--- DIRECTIONS FOR THIS TASK ---
Print every entry exactly once more, omitting each picture.

Rendered images with source text:
☆ ☆ ☆ ☆ ☆ ☆ ☆

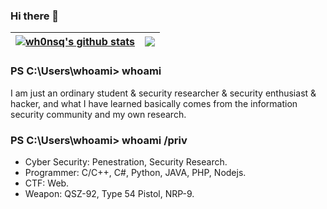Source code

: ### Hi there 👋

<!--
**wh0nsq/wh0nsq** is a ✨ _special_ ✨ repository because its `README.md` (this file) appears on your GitHub profile.

Here are some ideas to get you started:

- 🔭 I’m currently working on ...
- 🌱 I’m currently learning ...
- 👯 I’m looking to collaborate on ...
- 🤔 I’m looking for help with ...
- 💬 Ask me about ...
- 📫 How to reach me: ...
- 😄 Pronouns: ...
- ⚡ Fun fact: ...
-->
| <a href="https://github.com/anuraghazra/github-readme-stats"><img align="center" src="https://github-readme-stats.vercel.app/api?username=wh0nsq&show_icons=true&include_all_commits=true&theme=tokyonight&hide_border=true&hide=contribs" alt="wh0nsq's github stats" /></a> | <a href="https://github.com/anuraghazra/github-readme-stats"><img align="center" src="https://github-readme-stats.vercel.app/api/top-langs/?username=wh0nsq&layout=compact&theme=onedark&hide_border=true" /></a> |
| ------------- | ------------- |

### PS C:\Users\whoami> whoami
I am just an ordinary student & security researcher & security enthusiast & hacker, and what I have learned basically comes from the information security community and my own research.
### PS C:\Users\whoami> whoami /priv
- Cyber Security: Penestration, Security Research.
- Programmer: C/C++, C#, Python, JAVA, PHP, Nodejs.
- CTF: Web.
- Weapon: QSZ-92, Type 54 Pistol, NRP-9.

☆ ☆ ☆ ☆ ☆ ☆ ☆

--- RESPONSE BOX ---
Source code

: ### Hi there 👋

<!--
**wh0nsq/wh0nsq** is a ✨ _special_ ✨ repository because its `README.md` (this file) appears on your GitHub profile.

Here are some ideas to get you started:

- 🔭 I’m currently working on ...
- 🌱 I’m currently learning ...
- 👯 I’m looking to collaborate on ...
- 🤔 I’m looking for help with ...
- 💬 Ask me about ...
- 📫 How to reach me: ...
- 😄 Pronouns: ...
- ⚡ Fun fact: ...
-->
| <a href="https://github.com/anuraghazra/github-readme-stats"><img align="center" src="https://github-readme-stats.vercel.app/api?username=wh0nsq&show_icons=true&include_all_commits=true&theme=tokyonight&hide_border=true&hide=contribs" alt="wh0nsq's github stats" /></a> | <a href="https://github.com/anuraghazra/github-readme-stats"><img align="center" src="https://github-readme-stats.vercel.app/api/top-langs/?username=wh0nsq&layout=compact&theme=onedark&hide_border=true" /></a> |
| ------------- | ------------- |

### PS C:\Users\whoami> whoami
I am just an ordinary student & security researcher & security enthusiast & hacker, and what I have learned basically comes from the information security community and my own research.
### PS C:\Users\whoami> whoami /priv
- Cyber Security: Penestration, Security Research.
- Programmer: C/C++, C#, Python, JAVA, PHP, Nodejs.
- CTF: Web.
- Weapon: QSZ-92, Type 54 Pistol, NRP-9.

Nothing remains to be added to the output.